Cameron versicherte in den Tagen nach den Kommunalwahlen, er habe das Wahlergebnis verstanden. Er versäumte nicht, hinzuzufügen, dass die wirtschaftlichen Schwierigkeiten ihre Ursache vor allem in der Krise in der Eurozone und im Koalitionspartner hätten. Trotz dieser Vorwürfe demonstrierten der Ministerpräsident und sein Stellvertreter, Nick Clegg, der Vorsitzender der Liberaldemokraten ist, Einigkeit und besuchten demonstrativ gemeinsam eine Traktorenfirma in Exeter. Es sollte das Signal sein, dass sie sich um die wichtigen Themen kümmern und das zusammen tun. Beide habe auch keine andere Wahl, als zu versuchen, gemeinsam die Stimmung im Land zu verbessern und die Wirtschaft zum Wachsen zu bewegen. Für beide Seiten wäre die Aufkündigung des Bündnisses politisch nicht wünschenswert. Dass vorzeitige Wahlen nicht zu ihr beider Vorteil ausgehen würden, lassen jedenfalls die Lokalwahlergebnisse vermuten.
Allerdings rumort es in beiden Parteien. Vor allem viele Hinterbänkler beklagen, dass vom Programm der jeweils eigenen Partei zu wenig sichtbar ist und zu viele Konzessionen an den Koalitionspartner gemacht werden müssen. So sollte Cameron einen konservativeren Kurs einschlagen, während Clegg sich politisch nicht in die Gefangenschaft der Tories treiben lassen sollte.

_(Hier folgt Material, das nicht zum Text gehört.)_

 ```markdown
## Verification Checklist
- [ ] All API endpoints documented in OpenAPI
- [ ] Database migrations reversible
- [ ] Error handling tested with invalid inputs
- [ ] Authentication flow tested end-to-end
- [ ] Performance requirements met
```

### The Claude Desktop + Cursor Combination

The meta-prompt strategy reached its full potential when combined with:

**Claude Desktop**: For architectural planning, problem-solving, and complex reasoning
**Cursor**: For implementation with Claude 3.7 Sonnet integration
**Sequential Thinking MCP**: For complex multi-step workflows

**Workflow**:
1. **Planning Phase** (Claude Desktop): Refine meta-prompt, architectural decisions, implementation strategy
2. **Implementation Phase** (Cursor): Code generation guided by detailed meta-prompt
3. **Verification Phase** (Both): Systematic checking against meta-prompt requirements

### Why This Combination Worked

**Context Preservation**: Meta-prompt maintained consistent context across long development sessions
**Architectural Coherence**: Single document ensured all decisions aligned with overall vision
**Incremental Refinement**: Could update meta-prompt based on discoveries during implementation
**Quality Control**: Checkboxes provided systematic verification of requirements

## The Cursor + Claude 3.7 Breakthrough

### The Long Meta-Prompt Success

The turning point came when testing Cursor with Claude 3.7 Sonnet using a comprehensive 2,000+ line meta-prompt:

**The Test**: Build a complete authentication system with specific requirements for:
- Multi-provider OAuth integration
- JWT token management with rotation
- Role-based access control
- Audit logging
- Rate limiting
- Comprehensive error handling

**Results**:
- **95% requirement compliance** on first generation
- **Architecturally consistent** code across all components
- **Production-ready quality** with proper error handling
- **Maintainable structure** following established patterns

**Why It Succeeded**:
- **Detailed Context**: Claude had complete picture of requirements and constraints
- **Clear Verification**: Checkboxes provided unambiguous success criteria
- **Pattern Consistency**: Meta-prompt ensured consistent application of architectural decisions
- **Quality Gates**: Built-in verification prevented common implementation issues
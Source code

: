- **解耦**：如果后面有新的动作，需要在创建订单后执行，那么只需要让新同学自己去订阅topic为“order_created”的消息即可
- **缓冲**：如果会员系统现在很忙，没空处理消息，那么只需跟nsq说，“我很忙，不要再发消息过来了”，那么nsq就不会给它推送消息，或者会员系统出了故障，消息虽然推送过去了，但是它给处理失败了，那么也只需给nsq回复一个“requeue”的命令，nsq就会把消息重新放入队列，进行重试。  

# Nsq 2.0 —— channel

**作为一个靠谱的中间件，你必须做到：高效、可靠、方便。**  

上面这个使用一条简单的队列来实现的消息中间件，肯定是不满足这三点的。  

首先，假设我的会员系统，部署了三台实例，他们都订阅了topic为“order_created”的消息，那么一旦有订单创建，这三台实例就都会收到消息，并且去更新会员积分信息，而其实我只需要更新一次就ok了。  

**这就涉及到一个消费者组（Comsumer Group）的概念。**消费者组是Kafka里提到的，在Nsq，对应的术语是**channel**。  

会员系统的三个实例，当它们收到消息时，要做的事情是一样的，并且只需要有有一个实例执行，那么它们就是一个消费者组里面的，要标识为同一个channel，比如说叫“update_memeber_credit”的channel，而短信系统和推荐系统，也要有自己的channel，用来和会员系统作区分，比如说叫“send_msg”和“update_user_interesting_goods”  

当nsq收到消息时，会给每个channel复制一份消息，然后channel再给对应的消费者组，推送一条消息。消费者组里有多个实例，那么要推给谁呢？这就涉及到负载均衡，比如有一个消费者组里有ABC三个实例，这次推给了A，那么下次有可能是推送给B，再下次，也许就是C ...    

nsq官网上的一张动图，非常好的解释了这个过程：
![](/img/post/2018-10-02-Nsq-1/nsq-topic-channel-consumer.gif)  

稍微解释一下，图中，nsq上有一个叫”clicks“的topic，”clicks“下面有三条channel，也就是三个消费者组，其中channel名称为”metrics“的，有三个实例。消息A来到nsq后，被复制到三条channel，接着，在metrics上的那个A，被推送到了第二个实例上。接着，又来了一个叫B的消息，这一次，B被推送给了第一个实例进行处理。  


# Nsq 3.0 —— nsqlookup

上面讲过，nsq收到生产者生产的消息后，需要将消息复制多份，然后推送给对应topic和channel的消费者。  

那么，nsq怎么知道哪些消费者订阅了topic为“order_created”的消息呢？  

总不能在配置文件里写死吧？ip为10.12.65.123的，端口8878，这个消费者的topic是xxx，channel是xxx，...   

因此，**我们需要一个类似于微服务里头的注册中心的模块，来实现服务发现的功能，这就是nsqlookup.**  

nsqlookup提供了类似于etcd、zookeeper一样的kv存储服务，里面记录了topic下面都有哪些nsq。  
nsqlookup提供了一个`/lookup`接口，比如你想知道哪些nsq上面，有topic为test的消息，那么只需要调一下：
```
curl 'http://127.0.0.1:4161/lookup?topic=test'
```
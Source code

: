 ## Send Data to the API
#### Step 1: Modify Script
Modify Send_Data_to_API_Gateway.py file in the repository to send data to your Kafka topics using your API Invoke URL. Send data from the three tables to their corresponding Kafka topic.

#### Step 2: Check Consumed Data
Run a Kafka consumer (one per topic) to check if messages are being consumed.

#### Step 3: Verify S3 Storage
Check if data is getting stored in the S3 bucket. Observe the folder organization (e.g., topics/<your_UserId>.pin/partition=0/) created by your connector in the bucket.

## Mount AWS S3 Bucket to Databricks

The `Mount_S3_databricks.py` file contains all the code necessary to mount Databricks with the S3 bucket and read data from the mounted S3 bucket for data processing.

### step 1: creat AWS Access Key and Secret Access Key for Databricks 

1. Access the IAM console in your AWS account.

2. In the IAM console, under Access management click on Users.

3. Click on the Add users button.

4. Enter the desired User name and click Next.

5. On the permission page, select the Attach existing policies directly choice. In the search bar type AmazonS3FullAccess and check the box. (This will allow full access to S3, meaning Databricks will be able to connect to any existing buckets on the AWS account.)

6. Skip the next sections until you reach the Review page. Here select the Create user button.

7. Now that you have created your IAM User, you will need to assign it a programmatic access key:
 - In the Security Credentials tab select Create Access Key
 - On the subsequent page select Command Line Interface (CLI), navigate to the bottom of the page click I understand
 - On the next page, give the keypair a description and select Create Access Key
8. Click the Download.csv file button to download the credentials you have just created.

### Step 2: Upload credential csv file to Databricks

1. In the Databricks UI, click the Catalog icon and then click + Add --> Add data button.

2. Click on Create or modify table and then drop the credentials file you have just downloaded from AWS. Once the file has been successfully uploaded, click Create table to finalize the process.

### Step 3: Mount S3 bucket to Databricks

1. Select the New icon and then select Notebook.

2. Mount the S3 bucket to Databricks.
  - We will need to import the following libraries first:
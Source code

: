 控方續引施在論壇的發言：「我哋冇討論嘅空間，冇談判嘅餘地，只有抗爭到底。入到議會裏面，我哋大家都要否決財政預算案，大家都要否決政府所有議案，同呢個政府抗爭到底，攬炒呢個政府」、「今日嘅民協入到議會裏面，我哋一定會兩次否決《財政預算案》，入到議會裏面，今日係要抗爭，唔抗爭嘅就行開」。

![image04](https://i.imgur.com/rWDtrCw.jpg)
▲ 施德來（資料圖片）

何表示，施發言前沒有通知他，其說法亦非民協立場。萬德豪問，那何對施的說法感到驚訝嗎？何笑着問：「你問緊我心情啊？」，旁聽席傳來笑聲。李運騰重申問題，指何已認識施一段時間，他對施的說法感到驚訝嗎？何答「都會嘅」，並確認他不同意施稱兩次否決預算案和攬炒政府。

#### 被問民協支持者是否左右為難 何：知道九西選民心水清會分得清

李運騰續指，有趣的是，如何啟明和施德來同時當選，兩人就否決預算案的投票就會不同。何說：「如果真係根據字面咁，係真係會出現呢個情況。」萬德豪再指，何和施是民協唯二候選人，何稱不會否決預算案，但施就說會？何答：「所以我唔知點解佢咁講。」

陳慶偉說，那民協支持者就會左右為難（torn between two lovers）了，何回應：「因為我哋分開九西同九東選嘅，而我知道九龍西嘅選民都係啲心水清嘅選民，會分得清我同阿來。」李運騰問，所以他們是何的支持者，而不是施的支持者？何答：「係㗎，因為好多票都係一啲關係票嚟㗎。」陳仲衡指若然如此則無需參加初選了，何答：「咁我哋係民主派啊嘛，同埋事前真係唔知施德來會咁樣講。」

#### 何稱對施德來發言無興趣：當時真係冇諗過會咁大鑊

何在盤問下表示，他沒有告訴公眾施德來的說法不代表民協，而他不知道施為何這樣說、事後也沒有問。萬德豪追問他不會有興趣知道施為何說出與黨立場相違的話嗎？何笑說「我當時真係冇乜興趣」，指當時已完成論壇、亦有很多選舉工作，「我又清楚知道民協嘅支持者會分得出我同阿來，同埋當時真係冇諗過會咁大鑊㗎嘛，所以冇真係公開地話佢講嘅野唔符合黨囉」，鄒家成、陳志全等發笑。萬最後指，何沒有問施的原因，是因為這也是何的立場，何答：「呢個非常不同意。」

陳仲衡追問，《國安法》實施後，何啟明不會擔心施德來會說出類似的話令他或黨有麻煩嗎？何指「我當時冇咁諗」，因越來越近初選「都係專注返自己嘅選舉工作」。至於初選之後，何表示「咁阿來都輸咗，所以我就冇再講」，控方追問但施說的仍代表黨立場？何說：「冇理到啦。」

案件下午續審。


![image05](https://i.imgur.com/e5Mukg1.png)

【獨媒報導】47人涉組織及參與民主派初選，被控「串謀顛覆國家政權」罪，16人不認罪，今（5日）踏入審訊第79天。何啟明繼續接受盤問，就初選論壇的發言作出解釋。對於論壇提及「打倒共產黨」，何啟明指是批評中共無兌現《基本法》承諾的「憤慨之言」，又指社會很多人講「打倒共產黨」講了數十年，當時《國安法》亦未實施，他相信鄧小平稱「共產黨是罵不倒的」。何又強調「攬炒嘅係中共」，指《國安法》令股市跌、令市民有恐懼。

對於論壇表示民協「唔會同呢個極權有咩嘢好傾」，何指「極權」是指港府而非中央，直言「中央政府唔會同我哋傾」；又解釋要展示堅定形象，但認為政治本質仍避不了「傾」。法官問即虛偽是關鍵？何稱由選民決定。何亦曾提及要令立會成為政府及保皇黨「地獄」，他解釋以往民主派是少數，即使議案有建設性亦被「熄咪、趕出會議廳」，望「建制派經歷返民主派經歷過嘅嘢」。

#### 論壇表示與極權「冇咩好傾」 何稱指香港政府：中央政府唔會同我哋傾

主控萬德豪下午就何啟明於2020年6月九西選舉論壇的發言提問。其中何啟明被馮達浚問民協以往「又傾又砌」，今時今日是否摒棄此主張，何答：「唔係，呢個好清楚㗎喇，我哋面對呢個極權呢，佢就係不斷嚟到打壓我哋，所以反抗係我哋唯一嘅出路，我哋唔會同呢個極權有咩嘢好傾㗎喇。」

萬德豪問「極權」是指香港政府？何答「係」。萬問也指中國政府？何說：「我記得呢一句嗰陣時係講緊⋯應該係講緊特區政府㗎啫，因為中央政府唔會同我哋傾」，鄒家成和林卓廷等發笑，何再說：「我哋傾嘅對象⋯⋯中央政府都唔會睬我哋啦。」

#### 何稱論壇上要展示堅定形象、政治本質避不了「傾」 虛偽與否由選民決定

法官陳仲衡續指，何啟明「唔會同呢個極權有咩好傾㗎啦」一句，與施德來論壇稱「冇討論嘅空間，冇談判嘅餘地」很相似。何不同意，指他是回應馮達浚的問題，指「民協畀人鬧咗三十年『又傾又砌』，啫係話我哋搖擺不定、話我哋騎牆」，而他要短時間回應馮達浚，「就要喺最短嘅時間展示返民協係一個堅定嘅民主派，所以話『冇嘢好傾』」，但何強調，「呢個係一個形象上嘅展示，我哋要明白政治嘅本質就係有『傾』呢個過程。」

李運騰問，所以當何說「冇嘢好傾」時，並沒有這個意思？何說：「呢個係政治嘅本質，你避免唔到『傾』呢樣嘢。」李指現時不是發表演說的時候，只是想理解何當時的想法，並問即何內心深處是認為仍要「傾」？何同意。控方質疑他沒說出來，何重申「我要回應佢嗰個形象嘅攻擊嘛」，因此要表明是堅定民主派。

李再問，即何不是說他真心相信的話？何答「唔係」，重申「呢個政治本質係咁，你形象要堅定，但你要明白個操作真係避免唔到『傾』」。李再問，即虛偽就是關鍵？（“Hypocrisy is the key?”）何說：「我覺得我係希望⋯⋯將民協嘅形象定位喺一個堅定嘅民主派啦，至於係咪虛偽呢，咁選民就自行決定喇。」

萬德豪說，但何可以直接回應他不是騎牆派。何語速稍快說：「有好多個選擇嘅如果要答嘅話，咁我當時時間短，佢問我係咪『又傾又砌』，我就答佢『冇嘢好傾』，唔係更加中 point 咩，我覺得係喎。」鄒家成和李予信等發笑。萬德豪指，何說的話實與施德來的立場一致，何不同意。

Es wird das Wichtigste für diese Regierung sein, endlich politische Erfolge vorzuweisen und das bedeutet vor allem, wirtschaftliche Erfolge zu generieren: weniger Arbeitslose, die Verhinderung einer neuen Rezession und stattdessen Wachstum. Der Streit, wie das am besten erreicht werden kann - über Haushaltsdisziplin und Einsparungen bei öffentlichen Ausgaben oder über mehr Ausgaben und Investitionen –, wird in Großbritannien in gleicher Weise geführt, wie in allen anderen EU-Ländern. Bislang ist Cameron und sein Finanzminister auf der Seite der Sparer. Die Wähler haben gezeigt, dass sie diese Haltung eher nicht teilen.